Generators are almost universally afforded the ability to recover capital investments based on prices set for multiple years, and often the economic life of their assets. Utilities are able to put investments in ratebase to be recovered at a fixed rate of return plus depreciation over several decades. Third-party generators are able to sign fixed price contracts for 10, 20, and even 40 years. Some merchant generators may choose to sell only into the short-term “hourly” market, but those plants are not committed to selling whenever the CAISO demands so. Generators are only required to do so when they sign a PPA with an assured payment toward investment recovery.

Ratepayers who make investments that benefit all ratepayers over the long term should be offered tariffs that provide a reasonable assurance of recovery of those investments, similar to the PPAs offered to generators. Ratepayers should be able to gain the same assurances as generators who sign long-term PPAs, or even utilities that ratebase their generation assets, that they will not be forced to bear all of the risk of investing of clean self-generation. These ratepayers should have some assurance over the 20-plus year expected life of their generation investment.

Part 2: A response to “Is Rooftop Solar Just Like Energy Efficiency?”

Severin Borenstein at the Energy Institute at Haas has written another blog post asserting that solar rooftop rates are inefficient and must changed radically. (I previously responded to an earlier post.) When looking at the efficiency of NEM rates, we need to look carefully at several elements of electricity market and the overall efficiency of utility ratemaking. We can see that we can come to a very different conclusion.

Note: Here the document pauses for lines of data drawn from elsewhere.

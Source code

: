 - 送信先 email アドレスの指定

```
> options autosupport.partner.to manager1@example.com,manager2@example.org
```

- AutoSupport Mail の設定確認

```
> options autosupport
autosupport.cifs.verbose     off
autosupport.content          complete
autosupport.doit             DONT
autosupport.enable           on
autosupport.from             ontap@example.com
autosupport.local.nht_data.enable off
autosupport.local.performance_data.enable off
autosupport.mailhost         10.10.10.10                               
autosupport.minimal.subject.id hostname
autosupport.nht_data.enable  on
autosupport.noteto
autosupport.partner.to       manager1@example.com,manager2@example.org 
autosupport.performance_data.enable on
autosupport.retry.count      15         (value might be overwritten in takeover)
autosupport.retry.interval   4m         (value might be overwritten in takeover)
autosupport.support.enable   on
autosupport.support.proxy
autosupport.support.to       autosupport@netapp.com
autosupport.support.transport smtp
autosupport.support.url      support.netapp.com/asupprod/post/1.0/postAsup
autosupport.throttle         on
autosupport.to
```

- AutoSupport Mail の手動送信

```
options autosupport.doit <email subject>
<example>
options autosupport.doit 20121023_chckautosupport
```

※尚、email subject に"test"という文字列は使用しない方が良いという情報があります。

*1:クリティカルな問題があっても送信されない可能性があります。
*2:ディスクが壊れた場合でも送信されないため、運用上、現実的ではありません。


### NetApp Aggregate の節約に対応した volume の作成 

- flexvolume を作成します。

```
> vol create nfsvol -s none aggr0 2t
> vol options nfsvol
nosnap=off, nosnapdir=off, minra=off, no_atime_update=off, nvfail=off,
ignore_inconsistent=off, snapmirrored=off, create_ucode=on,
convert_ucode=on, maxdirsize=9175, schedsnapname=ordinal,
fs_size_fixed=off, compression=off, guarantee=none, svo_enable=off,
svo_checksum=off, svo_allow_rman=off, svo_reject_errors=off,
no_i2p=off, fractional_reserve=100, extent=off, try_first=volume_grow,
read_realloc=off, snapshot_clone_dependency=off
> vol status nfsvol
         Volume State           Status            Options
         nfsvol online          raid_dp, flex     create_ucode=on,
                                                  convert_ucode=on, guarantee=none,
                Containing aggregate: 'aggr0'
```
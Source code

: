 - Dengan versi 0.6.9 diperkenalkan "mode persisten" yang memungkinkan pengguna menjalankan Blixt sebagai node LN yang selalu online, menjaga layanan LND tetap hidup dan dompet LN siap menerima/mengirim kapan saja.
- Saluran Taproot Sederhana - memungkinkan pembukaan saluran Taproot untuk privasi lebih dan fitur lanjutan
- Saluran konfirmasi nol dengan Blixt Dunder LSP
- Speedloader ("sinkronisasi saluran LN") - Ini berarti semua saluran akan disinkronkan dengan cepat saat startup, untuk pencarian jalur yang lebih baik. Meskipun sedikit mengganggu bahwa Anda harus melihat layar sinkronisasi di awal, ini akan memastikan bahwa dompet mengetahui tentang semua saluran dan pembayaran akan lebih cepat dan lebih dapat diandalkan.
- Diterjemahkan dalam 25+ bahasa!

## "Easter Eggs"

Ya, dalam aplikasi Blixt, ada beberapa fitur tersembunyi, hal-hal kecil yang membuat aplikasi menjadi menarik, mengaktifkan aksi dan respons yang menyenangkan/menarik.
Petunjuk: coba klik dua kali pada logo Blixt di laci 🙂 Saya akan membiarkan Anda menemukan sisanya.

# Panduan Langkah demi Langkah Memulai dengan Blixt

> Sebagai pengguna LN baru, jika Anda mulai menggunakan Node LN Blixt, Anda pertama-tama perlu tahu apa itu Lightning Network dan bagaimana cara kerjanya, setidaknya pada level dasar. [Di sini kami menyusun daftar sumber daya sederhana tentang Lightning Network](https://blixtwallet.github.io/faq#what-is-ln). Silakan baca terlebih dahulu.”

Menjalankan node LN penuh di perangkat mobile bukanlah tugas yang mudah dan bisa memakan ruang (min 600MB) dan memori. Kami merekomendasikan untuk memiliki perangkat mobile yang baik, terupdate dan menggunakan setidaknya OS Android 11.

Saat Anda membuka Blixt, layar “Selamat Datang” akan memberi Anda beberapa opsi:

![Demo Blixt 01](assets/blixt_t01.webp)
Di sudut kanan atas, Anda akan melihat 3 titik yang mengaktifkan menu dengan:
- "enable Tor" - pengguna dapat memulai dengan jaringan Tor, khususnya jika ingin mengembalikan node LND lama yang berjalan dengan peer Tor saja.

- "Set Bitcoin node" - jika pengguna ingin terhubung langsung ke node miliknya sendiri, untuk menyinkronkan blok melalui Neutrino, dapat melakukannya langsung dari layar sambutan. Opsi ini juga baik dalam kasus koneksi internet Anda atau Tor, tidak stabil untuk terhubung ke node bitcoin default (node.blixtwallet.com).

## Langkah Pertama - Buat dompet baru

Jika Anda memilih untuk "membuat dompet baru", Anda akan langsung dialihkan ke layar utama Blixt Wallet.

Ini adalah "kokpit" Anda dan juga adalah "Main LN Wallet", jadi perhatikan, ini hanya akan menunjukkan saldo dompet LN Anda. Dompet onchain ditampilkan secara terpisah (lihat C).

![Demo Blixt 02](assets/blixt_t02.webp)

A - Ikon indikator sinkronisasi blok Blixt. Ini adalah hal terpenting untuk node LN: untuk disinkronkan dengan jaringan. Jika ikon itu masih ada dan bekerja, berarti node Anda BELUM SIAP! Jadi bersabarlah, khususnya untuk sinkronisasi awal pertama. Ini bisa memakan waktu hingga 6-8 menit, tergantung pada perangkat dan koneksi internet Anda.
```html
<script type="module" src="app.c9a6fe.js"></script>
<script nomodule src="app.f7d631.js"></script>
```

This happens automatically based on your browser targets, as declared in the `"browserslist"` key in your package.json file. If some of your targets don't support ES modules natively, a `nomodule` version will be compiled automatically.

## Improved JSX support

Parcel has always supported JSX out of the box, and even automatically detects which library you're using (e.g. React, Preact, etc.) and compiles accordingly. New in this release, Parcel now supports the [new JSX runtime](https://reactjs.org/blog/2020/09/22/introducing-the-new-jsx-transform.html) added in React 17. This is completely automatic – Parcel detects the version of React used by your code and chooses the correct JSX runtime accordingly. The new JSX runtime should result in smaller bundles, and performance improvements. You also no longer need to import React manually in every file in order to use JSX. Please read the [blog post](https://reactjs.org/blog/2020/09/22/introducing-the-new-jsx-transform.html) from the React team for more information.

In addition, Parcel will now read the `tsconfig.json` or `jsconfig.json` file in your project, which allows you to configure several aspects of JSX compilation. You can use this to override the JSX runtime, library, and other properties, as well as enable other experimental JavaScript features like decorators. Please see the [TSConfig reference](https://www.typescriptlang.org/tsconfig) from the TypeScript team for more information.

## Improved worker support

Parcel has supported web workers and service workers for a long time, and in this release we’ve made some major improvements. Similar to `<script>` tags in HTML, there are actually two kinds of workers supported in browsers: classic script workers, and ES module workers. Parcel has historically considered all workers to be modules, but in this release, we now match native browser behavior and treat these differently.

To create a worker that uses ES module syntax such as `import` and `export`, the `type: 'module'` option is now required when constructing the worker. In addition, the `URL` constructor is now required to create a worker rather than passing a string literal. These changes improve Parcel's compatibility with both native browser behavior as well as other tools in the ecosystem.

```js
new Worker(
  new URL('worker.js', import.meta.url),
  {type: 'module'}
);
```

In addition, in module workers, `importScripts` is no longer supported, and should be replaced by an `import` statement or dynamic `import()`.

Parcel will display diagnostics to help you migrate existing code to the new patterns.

I filed testimony in the NEM 3.0 rulemaking last month where I calculated the incremental cost of transmission investment for new generation and the reduction in the CAISO peak load that looks to be attributable to solar rooftop.

  • Using FERC Form 1 and CEC powerplant data, I calculated that the incremental cost of transmission is $37/MWH. (And this is conservative due to a couple of assumptions I made.) Interestingly, I had done a similar calculation for AEP in the PJM interconnect and also came up with $37/MWH. This seems to be a robust value in the right neighborhood.
  • Load growth in California took a distinct change in trend in 2006 just as solar rooftop installations gained momentum. I found a 0.93 correlation between this change in trend and the amount of rooftop capacity installed. Using a simple trend, I calculated that the CAISO load decreased 6,000 MW with installation of 9,000 MW of rooftop solar. Looking at the 2005 CEC IEPR forecast, the peak reduction could be as large as 11,000 MW. CAISO also estimated in 2018 that rooftop solar displaced in $2.6 billion in transmission investment.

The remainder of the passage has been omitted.